TASK OBJECTIVE:
Which lines have the string "select"? Copy all of them from the entries below.

DATA FOR PROCESSING:

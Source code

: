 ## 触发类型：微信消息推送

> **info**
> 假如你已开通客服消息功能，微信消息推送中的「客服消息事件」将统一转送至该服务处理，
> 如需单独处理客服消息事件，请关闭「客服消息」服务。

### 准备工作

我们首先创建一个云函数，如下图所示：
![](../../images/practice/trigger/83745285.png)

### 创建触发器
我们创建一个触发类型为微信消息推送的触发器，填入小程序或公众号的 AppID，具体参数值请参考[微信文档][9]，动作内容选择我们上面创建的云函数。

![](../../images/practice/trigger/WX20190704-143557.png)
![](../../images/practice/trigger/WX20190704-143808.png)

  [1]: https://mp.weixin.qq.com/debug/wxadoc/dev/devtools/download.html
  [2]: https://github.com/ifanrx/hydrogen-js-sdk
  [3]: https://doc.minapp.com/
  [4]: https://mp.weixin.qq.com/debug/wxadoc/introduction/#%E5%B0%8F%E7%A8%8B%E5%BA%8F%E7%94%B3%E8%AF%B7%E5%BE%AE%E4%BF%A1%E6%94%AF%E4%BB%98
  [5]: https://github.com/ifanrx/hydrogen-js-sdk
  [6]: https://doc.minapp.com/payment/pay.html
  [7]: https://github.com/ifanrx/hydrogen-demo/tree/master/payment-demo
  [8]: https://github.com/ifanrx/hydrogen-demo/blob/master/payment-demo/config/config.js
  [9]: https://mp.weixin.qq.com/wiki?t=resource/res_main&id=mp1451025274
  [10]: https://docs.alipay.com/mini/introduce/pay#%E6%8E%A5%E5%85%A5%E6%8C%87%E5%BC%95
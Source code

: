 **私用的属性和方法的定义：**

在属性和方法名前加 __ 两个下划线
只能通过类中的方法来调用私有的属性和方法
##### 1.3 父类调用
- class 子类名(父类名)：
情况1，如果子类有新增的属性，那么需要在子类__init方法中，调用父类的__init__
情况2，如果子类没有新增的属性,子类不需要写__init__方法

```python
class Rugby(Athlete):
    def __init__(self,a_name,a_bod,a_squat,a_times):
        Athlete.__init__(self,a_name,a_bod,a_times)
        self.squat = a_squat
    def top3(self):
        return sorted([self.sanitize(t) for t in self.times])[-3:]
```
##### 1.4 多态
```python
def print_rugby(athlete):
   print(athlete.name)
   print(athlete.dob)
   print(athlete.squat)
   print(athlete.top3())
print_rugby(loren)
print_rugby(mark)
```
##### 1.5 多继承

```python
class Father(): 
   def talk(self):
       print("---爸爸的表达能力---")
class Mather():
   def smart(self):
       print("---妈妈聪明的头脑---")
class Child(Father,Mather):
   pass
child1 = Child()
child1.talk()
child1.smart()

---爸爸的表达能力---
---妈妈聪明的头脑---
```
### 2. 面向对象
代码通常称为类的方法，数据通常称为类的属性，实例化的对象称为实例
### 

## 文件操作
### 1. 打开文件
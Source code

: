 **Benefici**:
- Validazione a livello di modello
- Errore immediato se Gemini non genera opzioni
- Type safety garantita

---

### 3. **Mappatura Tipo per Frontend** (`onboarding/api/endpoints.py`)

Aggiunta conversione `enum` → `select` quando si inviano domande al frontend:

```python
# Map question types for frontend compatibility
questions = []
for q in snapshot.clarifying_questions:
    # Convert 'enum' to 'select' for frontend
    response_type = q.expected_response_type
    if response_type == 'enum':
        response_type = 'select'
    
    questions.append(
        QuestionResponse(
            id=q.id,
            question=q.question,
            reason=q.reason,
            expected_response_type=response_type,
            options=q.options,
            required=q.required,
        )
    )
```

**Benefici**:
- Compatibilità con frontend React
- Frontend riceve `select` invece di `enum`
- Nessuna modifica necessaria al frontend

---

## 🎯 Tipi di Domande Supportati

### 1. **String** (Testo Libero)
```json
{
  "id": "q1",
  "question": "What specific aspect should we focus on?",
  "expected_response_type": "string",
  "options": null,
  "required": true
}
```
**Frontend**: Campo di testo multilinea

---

ANSWER:
Aggiunta conversione `enum` → `select` quando si inviano domande al frontend:
    # Convert 'enum' to 'select' for frontend
        response_type = 'select'
- Frontend riceve `select` invece di `enum`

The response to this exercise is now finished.